Input material
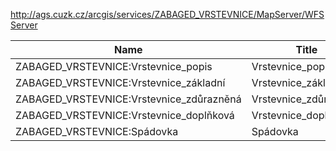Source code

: http://ags.cuzk.cz/arcgis/services/ZABAGED_VRSTEVNICE/MapServer/WFSServer

|Name|Title|Abstract|
|--|--|--|
|ZABAGED_VRSTEVNICE:Vrstevnice_popis|Vrstevnice_popis||
|ZABAGED_VRSTEVNICE:Vrstevnice_základní|Vrstevnice_základní||
|ZABAGED_VRSTEVNICE:Vrstevnice_zdůrazněná|Vrstevnice_zdůrazněná||
|ZABAGED_VRSTEVNICE:Vrstevnice_doplňková|Vrstevnice_doplňková||
|ZABAGED_VRSTEVNICE:Spádovka|Spádovka||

What is being asked
Your copy of the entries must be exact and must not include any of their pictures.

Response to the task
Source code

: http://ags.cuzk.cz/arcgis/services/ZABAGED_VRSTEVNICE/MapServer/WFSServer

|Name|Title|Abstract|
|--|--|--|
|ZABAGED_VRSTEVNICE:Vrstevnice_popis|Vrstevnice_popis||
|ZABAGED_VRSTEVNICE:Vrstevnice_základní|Vrstevnice_základní||
|ZABAGED_VRSTEVNICE:Vrstevnice_zdůrazněná|Vrstevnice_zdůrazněná||
|ZABAGED_VRSTEVNICE:Vrstevnice_doplňková|Vrstevnice_doplňková||
|ZABAGED_VRSTEVNICE:Spádovka|Spádovka||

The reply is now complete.